Updated

Campaigners hope a tree that comforted Anne Frank while she hid from the Nazis will survive after a new shoot started growing from the toppled chestnut's trunk.

A storm that buffeted Amsterdam on Monday snapped the tree and sent it crashing to the ground in a garden behind Frank's secret wartime hideaway.

Although no one was hurt when the 150-year-old tree fell across a fence at the Anne Frank House, fears were raised for its survival.

Helga Fassbinder, of the Support Anne Frank Tree foundation, said the remains of the trunk will be left in the ground so that a shoot growing out of healthy wood on one side can grow.

She said using an existing shoot on the trunk should provide a swift replacement for the chestnut.

"It grows faster than normal because it benefits from the enormous root system," she said.

The owner of the private garden where the tree stood agrees with the plan.

Fassbinder said large chunks of wood from the tree, estimated to weigh 60,000 pounds, will be lifted out of the garden by crane and saved.
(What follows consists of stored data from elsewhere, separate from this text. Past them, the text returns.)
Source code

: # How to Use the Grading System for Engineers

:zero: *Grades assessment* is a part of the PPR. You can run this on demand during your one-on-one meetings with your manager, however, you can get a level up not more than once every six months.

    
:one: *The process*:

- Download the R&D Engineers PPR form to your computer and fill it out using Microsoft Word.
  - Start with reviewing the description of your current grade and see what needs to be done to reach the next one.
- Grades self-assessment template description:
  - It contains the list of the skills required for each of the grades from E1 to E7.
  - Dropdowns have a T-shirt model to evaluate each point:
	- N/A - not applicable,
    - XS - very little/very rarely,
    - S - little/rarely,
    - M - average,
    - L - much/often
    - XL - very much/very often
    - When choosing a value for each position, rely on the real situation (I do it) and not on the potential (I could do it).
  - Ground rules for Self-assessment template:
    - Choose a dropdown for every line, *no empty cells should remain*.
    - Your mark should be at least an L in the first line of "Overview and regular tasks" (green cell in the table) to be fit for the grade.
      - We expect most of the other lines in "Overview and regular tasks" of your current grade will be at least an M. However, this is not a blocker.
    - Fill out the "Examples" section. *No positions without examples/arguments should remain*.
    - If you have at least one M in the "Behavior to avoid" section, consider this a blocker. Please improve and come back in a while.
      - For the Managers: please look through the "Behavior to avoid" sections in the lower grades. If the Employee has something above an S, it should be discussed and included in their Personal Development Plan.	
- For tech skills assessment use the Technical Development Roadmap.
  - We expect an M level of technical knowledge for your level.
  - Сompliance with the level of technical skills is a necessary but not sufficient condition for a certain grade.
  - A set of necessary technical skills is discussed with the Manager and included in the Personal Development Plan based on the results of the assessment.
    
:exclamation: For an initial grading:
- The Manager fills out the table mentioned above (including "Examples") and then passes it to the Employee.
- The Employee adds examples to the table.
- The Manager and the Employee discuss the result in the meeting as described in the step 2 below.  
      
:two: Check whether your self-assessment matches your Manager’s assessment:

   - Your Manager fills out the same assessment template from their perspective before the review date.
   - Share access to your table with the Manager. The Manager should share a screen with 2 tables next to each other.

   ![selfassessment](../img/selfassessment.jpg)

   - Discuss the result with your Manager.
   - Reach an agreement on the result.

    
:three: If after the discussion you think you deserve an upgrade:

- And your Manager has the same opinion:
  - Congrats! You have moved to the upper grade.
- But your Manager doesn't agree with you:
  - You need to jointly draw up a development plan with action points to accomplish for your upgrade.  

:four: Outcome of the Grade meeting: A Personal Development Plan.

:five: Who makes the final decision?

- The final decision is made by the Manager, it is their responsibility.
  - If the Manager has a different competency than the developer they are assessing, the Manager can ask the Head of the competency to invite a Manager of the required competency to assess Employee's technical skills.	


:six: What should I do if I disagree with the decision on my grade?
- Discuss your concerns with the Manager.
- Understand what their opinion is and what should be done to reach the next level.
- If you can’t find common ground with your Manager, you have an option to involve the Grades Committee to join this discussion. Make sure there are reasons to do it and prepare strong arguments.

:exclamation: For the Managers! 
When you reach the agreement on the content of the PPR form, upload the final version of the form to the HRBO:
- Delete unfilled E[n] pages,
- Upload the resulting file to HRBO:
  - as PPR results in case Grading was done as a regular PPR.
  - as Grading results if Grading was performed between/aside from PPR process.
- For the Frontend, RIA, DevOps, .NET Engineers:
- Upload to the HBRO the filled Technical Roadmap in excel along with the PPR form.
A global campaign to protect the chestnut was launched in 2007 after city officials deemed it a safety hazard and ordered it felled.

The tree was granted a last-minute reprieve after a battle in court saved it.

But the tree suffered from fungus and moths that had caused more than half its trunk to rot away.

In a bid to prolong its life, council workers had previously buttressed the tree's trunk in a steel cage, but it was not enough to save it from a strong gust in this week's storm.